His erasure of Imran Khan might feel tactically sound for people like Finance Minister Mohammad Aurungzeb, whom I bumped into at the Harvard Pakistan Conference last month, and who snubbed my concern about Munir’s legitimacy by comparing him to Singapore’s Lee Kuan Yew, praising him for his “timely and required pragmatism”—but it risks internal political combustion. Abroad, Munir’s image is being authored by adversaries, not allies. And at home, beneath the latest PR gloss, the armed forces remain doctrinally stale and strategically slow.
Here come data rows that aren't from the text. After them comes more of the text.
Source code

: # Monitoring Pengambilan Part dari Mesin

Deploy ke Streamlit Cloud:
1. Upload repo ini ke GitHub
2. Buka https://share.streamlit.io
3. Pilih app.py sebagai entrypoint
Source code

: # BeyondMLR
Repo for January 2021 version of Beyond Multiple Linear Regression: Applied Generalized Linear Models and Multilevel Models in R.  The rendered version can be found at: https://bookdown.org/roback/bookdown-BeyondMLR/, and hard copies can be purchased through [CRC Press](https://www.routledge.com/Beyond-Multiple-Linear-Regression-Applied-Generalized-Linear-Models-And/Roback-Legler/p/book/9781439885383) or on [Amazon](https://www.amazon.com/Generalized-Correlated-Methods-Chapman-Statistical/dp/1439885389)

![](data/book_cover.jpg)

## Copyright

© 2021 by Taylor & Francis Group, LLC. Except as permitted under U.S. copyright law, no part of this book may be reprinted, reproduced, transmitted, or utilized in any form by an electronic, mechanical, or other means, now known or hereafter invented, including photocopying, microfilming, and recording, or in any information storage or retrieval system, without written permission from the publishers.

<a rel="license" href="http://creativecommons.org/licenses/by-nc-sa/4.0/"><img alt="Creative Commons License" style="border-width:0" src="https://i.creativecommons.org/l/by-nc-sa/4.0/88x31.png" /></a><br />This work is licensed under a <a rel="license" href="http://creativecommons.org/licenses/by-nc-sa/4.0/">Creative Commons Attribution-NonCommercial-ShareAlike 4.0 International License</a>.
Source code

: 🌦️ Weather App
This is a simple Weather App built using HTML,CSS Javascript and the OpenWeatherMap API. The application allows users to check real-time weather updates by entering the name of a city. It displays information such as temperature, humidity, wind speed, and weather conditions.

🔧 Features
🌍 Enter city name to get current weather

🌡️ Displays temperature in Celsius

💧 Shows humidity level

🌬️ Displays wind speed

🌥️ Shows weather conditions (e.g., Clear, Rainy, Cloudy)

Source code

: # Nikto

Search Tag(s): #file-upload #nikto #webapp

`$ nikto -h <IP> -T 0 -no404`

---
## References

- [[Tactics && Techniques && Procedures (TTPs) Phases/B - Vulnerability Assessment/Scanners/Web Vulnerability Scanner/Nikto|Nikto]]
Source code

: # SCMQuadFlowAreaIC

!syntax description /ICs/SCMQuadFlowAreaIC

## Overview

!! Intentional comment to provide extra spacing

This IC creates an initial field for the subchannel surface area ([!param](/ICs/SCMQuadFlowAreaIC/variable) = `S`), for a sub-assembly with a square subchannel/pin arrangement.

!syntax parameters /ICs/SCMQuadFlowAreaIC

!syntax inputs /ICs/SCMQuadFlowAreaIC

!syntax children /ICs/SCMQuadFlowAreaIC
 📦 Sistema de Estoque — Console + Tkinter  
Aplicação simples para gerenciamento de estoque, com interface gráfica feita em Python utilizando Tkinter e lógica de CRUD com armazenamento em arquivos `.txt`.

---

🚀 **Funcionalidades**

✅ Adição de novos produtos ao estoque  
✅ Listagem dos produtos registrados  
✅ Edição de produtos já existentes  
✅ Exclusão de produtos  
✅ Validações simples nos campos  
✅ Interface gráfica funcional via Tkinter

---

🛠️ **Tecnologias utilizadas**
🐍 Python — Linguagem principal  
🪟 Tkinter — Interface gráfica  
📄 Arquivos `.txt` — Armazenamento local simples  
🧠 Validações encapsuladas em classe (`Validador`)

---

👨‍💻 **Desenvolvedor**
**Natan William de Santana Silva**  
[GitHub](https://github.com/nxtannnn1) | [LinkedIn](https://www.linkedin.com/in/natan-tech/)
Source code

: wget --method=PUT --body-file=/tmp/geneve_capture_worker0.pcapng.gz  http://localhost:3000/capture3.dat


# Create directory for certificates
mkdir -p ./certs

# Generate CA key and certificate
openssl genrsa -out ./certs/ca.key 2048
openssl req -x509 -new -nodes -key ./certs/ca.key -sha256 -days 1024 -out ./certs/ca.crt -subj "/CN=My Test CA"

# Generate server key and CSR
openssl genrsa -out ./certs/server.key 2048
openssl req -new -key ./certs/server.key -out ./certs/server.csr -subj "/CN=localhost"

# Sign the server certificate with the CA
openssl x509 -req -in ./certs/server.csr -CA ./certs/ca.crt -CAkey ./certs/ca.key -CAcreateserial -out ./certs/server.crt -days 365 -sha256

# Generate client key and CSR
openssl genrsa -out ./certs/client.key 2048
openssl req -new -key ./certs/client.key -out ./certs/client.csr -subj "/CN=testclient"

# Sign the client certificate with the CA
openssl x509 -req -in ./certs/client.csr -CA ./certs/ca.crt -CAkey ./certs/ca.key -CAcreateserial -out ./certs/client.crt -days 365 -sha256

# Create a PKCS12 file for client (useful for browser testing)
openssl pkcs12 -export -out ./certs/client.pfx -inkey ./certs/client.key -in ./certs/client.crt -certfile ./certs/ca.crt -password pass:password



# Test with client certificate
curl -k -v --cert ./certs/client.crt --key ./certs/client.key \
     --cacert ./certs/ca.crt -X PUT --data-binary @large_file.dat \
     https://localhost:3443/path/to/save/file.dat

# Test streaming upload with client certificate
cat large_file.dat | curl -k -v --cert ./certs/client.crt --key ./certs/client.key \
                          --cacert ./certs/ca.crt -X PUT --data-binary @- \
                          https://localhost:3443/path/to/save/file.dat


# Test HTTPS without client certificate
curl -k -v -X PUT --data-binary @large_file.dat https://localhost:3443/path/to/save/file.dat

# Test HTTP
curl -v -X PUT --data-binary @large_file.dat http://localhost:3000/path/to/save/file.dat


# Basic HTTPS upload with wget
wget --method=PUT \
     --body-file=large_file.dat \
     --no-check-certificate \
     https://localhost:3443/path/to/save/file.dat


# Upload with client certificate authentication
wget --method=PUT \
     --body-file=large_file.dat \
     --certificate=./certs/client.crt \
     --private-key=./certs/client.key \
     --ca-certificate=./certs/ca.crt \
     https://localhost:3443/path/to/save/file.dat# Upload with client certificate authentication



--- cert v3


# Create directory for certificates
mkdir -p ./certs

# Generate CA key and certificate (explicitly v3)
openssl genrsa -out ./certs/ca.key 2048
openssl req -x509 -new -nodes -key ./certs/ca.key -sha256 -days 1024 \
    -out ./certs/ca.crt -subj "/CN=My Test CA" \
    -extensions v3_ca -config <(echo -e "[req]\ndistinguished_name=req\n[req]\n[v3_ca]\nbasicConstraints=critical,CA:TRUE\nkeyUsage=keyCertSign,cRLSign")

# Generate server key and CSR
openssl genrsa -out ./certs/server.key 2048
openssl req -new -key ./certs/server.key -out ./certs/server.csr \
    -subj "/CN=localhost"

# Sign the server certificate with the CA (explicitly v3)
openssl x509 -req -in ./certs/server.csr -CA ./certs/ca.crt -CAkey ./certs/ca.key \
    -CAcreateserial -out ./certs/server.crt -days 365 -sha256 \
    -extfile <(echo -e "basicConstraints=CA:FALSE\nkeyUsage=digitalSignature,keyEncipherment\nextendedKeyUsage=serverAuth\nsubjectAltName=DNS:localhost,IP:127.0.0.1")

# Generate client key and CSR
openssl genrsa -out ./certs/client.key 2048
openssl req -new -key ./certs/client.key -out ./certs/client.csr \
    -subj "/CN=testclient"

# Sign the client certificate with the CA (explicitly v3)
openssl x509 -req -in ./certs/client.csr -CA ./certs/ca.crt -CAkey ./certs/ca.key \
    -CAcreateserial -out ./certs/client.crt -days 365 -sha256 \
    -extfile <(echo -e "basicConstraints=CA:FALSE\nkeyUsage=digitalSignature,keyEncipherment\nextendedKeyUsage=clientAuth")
This isn’t a time for grandiose parades or revisionist myth-making. Sure, ISPR can contract out the latest drama series to HUM TV, where Mahira Khan can embellish her patriotic credentials and challenge India, this time in a PAF uniform. But on the adult’s table, it’s time for clarity, and for dispassionate, professional reform within the armed forces, as well as for strategic realignment of the civil-military and economic order. Parades can impress. PowerPoints can dazzle. But when the next crisis comes—and it will, because Modi’s promised it—optics won’t hold the line. Preparedness will.
Crucially, Munir must resist the seduction of legacy by optics. He must repair—not just command—GHQ. Rebuild trust across civilian power centers. And reintroduce himself to the world—not as a throwback to Zia, but as a forward-facing modernist in an unstable region.
The rank of Field Marshal is borrowed from history. But the mission demands that it must operationalized for the future.
Because if this rank becomes just another ceremonial awning on an already top-heavy military edifice, we will collapse under the weight of the next crisis.
Pakistan doesn’t need another five-star general to echo what it is.
It needs one who can imagine what it could be.
If Munir pulls that off, he might just restore credibility to the cloth.
If not—Pakistan’s mirror of history is already polished, and also resplendent with self-inflicted cracks.
It all sounds so good, on paper, at least. All these suggestions and advice, but it all falls on deaf ears, you know? They won’t pay heed to any of it. Want to know why? Because just look at how he came into power, the road he walked, the people he shrewdly puppeteered to get where he is now, and where he's heading. Khan and the public don’t factor into that at all.
He’s going to escalate the tensions even further. He won’t give up, he’ll only stand down if he’s forced to. Right now, he’s soaring high, much like Icarus, feeling invincible, like a god, flying too close to the sun. And he’ll realize too late what he’s done.
SPOT ON!!!it sounds like Munir “mari jind mari jan”😋 has a lot on his plate, and simply staying in power isn't enough for him to be a good leader for Pakistan.